» **WHAT YOU WILL DO**
The answer consists solely of the data below, reproduced exactly.
########################################
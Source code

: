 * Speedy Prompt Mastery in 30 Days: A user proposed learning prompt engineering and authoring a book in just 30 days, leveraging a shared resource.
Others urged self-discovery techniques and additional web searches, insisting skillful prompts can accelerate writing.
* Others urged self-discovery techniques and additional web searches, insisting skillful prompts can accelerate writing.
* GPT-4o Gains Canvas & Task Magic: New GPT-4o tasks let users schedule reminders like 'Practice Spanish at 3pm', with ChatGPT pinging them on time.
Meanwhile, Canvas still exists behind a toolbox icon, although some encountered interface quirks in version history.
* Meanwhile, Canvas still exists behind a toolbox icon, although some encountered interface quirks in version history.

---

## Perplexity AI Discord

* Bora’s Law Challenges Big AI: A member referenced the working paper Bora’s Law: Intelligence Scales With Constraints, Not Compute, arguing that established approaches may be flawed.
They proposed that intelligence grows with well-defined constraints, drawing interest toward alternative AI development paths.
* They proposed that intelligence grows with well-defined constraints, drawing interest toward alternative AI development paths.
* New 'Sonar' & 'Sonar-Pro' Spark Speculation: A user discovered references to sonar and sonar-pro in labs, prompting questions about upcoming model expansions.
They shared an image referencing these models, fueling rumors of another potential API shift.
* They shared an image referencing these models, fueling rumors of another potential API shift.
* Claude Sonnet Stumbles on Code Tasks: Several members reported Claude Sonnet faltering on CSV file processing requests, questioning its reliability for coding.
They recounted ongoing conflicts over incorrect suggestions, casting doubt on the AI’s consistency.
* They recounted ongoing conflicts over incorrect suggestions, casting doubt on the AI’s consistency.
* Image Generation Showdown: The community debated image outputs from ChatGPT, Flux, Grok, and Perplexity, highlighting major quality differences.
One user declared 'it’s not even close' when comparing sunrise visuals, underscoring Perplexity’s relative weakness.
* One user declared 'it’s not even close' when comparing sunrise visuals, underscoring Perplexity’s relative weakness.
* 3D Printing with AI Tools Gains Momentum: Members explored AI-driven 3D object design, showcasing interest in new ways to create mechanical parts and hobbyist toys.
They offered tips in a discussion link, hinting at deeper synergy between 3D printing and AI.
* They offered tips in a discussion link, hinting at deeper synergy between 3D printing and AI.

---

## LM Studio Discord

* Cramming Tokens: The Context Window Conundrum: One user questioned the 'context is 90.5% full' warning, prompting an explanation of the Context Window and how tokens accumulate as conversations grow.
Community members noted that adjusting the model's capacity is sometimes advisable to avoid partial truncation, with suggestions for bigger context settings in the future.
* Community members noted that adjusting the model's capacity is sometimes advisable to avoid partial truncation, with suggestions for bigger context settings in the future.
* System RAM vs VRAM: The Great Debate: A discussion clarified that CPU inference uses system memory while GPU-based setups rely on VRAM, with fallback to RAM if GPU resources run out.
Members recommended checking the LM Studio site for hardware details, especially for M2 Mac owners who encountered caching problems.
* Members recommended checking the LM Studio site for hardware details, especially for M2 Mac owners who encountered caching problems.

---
########################################
» **SOLUTION TO THIS TASK**
Source code

: * Speedy Prompt Mastery in 30 Days: A user proposed learning prompt engineering and authoring a book in just 30 days, leveraging a shared resource.
Others urged self-discovery techniques and additional web searches, insisting skillful prompts can accelerate writing.
* Others urged self-discovery techniques and additional web searches, insisting skillful prompts can accelerate writing.
* GPT-4o Gains Canvas & Task Magic: New GPT-4o tasks let users schedule reminders like 'Practice Spanish at 3pm', with ChatGPT pinging them on time.
Meanwhile, Canvas still exists behind a toolbox icon, although some encountered interface quirks in version history.
* Meanwhile, Canvas still exists behind a toolbox icon, although some encountered interface quirks in version history.

---

## Perplexity AI Discord

* Bora’s Law Challenges Big AI: A member referenced the working paper Bora’s Law: Intelligence Scales With Constraints, Not Compute, arguing that established approaches may be flawed.
They proposed that intelligence grows with well-defined constraints, drawing interest toward alternative AI development paths.
* They proposed that intelligence grows with well-defined constraints, drawing interest toward alternative AI development paths.
* New 'Sonar' & 'Sonar-Pro' Spark Speculation: A user discovered references to sonar and sonar-pro in labs, prompting questions about upcoming model expansions.
They shared an image referencing these models, fueling rumors of another potential API shift.
* They shared an image referencing these models, fueling rumors of another potential API shift.
* Claude Sonnet Stumbles on Code Tasks: Several members reported Claude Sonnet faltering on CSV file processing requests, questioning its reliability for coding.
They recounted ongoing conflicts over incorrect suggestions, casting doubt on the AI’s consistency.
* They recounted ongoing conflicts over incorrect suggestions, casting doubt on the AI’s consistency.
* Image Generation Showdown: The community debated image outputs from ChatGPT, Flux, Grok, and Perplexity, highlighting major quality differences.
One user declared 'it’s not even close' when comparing sunrise visuals, underscoring Perplexity’s relative weakness.
* One user declared 'it’s not even close' when comparing sunrise visuals, underscoring Perplexity’s relative weakness.
* 3D Printing with AI Tools Gains Momentum: Members explored AI-driven 3D object design, showcasing interest in new ways to create mechanical parts and hobbyist toys.
They offered tips in a discussion link, hinting at deeper synergy between 3D printing and AI.
* They offered tips in a discussion link, hinting at deeper synergy between 3D printing and AI.

---

## LM Studio Discord

* Cramming Tokens: The Context Window Conundrum: One user questioned the 'context is 90.5% full' warning, prompting an explanation of the Context Window and how tokens accumulate as conversations grow.
Community members noted that adjusting the model's capacity is sometimes advisable to avoid partial truncation, with suggestions for bigger context settings in the future.
* Community members noted that adjusting the model's capacity is sometimes advisable to avoid partial truncation, with suggestions for bigger context settings in the future.
* System RAM vs VRAM: The Great Debate: A discussion clarified that CPU inference uses system memory while GPU-based setups rely on VRAM, with fallback to RAM if GPU resources run out.
Members recommended checking the LM Studio site for hardware details, especially for M2 Mac owners who encountered caching problems.
* Members recommended checking the LM Studio site for hardware details, especially for M2 Mac owners who encountered caching problems.

---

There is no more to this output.